§ **EXERCISE DESCRIPTION**
Return all lines of the records that contain the word "obter".

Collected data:
***
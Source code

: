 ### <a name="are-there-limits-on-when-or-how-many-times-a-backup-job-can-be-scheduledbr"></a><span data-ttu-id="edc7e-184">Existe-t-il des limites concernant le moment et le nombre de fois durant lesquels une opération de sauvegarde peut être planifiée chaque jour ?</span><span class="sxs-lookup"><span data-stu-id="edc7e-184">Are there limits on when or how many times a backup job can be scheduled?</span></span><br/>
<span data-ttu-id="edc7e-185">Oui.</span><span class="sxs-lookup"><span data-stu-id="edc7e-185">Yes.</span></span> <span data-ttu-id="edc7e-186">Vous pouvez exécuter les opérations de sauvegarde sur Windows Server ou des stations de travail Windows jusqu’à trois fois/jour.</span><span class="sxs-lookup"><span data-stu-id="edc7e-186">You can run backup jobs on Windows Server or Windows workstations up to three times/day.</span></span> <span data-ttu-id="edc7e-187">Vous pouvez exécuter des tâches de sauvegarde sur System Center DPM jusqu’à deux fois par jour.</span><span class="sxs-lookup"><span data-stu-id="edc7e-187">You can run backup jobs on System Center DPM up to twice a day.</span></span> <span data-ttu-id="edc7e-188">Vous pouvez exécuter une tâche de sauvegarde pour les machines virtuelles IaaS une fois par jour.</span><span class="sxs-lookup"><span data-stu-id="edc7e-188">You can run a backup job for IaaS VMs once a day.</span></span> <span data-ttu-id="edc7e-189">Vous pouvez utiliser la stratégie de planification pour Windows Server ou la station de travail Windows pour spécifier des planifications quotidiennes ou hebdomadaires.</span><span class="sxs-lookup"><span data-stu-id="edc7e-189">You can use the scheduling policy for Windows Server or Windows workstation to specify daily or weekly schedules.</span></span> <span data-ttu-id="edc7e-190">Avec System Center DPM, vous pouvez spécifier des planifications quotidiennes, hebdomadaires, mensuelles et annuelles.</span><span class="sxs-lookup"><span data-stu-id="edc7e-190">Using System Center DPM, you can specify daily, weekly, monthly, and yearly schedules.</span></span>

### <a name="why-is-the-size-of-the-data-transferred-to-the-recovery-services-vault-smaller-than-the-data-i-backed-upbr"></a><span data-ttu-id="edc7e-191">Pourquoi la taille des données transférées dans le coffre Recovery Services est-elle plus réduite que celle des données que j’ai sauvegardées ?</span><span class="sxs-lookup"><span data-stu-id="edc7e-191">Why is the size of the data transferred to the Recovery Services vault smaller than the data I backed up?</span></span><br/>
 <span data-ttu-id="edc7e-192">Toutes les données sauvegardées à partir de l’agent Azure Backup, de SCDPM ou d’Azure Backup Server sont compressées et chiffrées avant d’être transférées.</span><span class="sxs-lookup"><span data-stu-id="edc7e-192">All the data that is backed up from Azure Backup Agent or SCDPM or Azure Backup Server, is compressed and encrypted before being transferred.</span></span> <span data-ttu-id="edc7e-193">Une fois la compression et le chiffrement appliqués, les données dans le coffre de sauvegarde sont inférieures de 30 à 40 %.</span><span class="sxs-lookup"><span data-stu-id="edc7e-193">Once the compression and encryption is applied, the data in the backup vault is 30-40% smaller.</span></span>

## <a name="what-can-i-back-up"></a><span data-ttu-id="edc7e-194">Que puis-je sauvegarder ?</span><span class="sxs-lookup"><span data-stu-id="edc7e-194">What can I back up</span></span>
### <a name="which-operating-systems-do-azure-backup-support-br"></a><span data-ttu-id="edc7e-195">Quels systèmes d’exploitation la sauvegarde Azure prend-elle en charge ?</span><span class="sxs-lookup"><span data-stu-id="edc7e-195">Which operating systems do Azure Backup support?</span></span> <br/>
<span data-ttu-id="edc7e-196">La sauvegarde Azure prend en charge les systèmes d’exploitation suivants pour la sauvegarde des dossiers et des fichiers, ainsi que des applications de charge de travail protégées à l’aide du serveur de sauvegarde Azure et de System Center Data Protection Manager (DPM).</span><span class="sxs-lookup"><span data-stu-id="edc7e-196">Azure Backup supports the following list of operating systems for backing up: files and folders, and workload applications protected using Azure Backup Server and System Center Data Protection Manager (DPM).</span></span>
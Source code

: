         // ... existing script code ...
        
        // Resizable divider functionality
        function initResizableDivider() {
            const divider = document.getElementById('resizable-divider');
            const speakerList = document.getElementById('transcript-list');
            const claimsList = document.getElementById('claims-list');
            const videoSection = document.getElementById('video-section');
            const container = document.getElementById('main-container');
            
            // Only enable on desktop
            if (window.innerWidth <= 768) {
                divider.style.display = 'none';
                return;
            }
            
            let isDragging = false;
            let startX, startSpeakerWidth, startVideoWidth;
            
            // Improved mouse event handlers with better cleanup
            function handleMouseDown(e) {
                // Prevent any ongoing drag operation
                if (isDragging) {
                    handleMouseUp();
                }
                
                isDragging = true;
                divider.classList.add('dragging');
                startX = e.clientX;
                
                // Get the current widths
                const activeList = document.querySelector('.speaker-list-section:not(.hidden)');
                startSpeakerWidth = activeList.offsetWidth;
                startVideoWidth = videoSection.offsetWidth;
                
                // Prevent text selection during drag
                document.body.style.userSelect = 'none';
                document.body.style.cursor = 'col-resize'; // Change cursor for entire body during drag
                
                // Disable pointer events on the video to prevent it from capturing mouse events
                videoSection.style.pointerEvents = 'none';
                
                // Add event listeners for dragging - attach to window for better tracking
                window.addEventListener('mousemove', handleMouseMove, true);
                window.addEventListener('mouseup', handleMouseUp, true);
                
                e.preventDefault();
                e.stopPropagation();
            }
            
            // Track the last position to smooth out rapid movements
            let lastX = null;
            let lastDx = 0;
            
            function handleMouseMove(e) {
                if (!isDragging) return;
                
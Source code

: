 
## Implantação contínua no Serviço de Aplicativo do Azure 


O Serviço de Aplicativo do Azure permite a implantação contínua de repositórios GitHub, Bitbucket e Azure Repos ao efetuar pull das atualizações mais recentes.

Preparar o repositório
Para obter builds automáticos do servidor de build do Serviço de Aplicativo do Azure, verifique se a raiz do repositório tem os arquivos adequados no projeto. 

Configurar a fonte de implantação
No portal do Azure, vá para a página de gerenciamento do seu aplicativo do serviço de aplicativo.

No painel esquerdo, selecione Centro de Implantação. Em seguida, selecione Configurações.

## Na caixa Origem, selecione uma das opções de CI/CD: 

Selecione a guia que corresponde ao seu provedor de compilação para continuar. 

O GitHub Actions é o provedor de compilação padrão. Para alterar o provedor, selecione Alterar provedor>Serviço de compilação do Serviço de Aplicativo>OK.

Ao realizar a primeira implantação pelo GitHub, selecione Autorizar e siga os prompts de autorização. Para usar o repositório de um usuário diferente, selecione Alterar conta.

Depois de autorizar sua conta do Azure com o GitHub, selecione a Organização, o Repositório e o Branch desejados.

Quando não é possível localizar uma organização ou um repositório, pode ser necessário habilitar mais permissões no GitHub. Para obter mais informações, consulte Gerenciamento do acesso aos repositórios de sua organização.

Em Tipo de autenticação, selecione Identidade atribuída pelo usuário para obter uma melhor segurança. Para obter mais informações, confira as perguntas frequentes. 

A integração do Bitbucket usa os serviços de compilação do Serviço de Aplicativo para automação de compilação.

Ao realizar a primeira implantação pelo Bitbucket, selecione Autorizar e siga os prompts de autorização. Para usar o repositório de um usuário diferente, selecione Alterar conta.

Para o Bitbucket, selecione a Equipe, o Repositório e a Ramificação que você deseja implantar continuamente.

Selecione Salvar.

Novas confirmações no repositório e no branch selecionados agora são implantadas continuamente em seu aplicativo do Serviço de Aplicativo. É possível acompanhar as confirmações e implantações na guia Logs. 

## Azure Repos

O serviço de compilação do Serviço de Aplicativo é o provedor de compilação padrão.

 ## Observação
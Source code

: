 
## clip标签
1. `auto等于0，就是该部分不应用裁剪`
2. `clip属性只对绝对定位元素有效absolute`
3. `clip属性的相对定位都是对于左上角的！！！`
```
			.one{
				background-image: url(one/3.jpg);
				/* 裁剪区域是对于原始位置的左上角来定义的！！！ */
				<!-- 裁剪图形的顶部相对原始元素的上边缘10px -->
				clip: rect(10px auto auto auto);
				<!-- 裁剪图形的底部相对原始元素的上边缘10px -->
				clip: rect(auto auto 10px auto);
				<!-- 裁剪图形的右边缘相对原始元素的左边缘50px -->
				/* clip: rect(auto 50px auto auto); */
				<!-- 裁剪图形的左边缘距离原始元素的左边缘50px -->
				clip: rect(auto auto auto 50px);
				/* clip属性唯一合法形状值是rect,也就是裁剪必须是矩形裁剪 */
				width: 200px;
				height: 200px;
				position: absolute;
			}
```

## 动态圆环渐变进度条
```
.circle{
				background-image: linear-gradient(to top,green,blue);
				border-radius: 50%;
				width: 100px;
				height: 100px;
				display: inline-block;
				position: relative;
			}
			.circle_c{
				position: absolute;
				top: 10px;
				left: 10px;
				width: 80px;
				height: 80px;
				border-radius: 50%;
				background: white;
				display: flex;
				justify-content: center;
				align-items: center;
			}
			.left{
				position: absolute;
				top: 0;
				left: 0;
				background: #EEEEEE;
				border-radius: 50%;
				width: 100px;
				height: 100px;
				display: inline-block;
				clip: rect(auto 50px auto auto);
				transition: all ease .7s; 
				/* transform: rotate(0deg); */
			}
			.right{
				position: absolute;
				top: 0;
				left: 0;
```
***
§ **RESULT BELOW**
Para obter builds automáticos do servidor de build do Serviço de Aplicativo do Azure, verifique se a raiz do repositório tem os arquivos adequados no projeto. 
Quando não é possível localizar uma organização ou um repositório, pode ser necessário habilitar mais permissões no GitHub. Para obter mais informações, consulte Gerenciamento do acesso aos repositórios de sua organização.
Em Tipo de autenticação, selecione Identidade atribuída pelo usuário para obter uma melhor segurança. Para obter mais informações, confira as perguntas frequentes. 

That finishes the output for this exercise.